The second mind frame is agency. The word agency is shorthand for our perceived ability to shape our lives every day. As "agents" we know we can make things happen or stop them from happening.
We know we can take responsibility for determining our future and then making it happen. Over time, we can develop our ability to shift our identity by building our capacity for persistence and long-term effort.
Consider the challenges of your job, your career or even you life. What do they have in common, psychologically? In each case, success requires high-functioning human agency.
In the psychological sense, agency entails a category of beliefs, a mindset.
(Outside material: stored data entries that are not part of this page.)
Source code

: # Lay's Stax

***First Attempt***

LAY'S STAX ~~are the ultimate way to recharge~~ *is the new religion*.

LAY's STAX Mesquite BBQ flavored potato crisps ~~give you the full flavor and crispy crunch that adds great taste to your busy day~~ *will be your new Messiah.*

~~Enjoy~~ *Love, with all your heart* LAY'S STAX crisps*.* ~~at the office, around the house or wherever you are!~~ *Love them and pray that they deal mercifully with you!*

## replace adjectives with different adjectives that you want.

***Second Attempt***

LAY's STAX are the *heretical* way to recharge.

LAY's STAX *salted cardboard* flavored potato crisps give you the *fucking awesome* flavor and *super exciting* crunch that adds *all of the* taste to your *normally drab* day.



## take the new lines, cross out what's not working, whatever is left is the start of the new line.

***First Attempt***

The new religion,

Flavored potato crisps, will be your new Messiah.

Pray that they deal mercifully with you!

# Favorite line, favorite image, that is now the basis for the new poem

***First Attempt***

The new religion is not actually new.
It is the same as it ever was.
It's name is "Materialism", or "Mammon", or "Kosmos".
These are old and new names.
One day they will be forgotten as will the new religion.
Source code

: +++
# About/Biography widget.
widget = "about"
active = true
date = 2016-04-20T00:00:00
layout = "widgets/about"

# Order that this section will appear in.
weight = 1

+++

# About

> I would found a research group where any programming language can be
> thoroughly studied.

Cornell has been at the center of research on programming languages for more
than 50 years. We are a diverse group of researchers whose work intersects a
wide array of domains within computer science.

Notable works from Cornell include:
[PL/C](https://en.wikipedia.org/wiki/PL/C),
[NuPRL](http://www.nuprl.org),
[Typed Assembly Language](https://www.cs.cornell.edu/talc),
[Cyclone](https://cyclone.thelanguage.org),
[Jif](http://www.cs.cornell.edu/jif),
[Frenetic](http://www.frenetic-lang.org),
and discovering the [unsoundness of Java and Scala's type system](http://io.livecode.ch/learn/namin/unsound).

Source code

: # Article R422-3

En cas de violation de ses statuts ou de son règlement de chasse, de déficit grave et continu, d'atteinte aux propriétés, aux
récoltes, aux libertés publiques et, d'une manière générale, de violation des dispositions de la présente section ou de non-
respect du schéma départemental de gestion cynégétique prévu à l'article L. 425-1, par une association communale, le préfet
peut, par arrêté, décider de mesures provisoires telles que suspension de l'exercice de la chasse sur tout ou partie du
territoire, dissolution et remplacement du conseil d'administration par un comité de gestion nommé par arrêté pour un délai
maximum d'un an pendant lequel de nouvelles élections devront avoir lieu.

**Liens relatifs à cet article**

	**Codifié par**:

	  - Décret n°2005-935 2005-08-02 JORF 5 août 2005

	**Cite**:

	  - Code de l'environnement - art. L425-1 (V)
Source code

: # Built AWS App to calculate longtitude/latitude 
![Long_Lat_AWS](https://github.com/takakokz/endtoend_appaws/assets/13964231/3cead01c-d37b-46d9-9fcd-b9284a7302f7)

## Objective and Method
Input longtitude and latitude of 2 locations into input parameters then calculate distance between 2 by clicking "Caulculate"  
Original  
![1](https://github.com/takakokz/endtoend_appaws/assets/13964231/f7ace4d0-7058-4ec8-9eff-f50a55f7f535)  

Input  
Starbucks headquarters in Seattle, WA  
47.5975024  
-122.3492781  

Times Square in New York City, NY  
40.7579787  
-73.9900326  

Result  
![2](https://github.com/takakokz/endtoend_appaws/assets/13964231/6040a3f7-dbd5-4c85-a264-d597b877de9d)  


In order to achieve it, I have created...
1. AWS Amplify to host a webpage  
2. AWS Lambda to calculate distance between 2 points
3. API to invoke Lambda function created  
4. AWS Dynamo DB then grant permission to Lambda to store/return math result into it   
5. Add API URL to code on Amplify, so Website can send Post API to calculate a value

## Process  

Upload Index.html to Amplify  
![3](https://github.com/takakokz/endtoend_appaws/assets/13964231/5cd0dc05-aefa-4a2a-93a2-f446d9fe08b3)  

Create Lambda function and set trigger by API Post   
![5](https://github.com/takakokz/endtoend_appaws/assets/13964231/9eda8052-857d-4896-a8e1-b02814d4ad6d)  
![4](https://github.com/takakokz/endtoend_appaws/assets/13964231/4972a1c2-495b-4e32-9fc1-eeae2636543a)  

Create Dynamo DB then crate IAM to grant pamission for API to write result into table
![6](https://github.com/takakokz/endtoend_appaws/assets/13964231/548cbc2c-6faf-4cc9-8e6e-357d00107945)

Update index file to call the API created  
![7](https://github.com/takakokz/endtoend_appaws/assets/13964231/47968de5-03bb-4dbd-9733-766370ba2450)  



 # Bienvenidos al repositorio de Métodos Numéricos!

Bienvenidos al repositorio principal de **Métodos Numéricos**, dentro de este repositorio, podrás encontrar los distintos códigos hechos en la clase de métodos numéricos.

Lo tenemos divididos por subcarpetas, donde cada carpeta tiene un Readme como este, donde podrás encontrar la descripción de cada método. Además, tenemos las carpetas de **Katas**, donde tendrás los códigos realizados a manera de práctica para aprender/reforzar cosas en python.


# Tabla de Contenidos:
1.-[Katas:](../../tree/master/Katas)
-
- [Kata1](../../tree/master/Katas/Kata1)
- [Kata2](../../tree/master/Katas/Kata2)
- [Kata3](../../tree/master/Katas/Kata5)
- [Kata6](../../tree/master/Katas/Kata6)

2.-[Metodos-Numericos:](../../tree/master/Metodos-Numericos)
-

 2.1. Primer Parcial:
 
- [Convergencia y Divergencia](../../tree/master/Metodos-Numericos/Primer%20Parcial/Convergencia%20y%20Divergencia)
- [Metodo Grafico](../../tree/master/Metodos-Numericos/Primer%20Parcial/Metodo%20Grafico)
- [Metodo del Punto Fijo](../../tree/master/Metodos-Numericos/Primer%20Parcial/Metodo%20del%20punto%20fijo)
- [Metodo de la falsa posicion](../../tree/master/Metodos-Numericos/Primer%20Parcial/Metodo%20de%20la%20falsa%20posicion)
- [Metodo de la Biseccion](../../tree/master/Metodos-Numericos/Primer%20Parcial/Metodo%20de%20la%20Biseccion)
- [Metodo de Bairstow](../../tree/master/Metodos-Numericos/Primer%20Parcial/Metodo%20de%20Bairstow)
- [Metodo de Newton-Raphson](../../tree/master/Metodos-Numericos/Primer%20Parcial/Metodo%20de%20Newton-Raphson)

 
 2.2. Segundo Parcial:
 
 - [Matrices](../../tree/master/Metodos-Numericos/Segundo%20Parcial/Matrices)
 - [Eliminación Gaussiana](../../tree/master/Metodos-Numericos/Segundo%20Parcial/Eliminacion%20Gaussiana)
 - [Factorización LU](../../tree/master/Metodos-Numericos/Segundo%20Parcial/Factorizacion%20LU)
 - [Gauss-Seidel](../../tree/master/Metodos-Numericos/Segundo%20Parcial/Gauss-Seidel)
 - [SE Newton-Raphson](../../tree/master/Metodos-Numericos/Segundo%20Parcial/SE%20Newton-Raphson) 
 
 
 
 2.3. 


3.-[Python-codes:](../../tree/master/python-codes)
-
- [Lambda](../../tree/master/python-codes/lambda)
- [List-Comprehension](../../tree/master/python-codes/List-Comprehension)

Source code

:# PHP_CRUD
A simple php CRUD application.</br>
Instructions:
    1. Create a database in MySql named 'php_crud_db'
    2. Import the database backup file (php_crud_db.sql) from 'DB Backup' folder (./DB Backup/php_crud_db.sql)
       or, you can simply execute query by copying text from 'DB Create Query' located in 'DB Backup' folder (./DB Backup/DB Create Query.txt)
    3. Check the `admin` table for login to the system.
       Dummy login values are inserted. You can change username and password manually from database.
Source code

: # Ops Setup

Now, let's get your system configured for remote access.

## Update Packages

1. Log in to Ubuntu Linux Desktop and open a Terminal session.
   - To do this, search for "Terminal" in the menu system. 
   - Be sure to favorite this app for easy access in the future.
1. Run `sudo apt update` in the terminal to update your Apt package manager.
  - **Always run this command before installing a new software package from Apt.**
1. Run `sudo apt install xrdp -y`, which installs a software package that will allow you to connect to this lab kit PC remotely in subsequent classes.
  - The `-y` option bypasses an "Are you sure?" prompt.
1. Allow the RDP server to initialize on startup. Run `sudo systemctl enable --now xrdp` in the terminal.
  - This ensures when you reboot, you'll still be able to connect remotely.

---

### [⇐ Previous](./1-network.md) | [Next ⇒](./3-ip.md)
More profoundly, genuine agency includes the strategies and actions that accomplish what we want and bring us what we need.
We seek out and identify multiple pathways to our future by picking the most appropriate routes for our situation and monitor our progress over time. These are the plans that carry us forward, but at the same time we're aware that obstacles can arise at any time. So we remain curious and open to finding better paths to our hopeful future using tiny experiments.
Pathway thinking is all about optionality, knowing that there are many different routes we can take to reach our future. When it feels like there’s only one path we can take to see hope happen, it feels like we’re walking a tightrope. One wrong move and we’re toast. But when we know there are countless paths we can take to reach our destination, it’s easy as a Sunday drive. Doesn’t matter if there’s some road construction along the way, because there are plenty of other streets we can take to get there.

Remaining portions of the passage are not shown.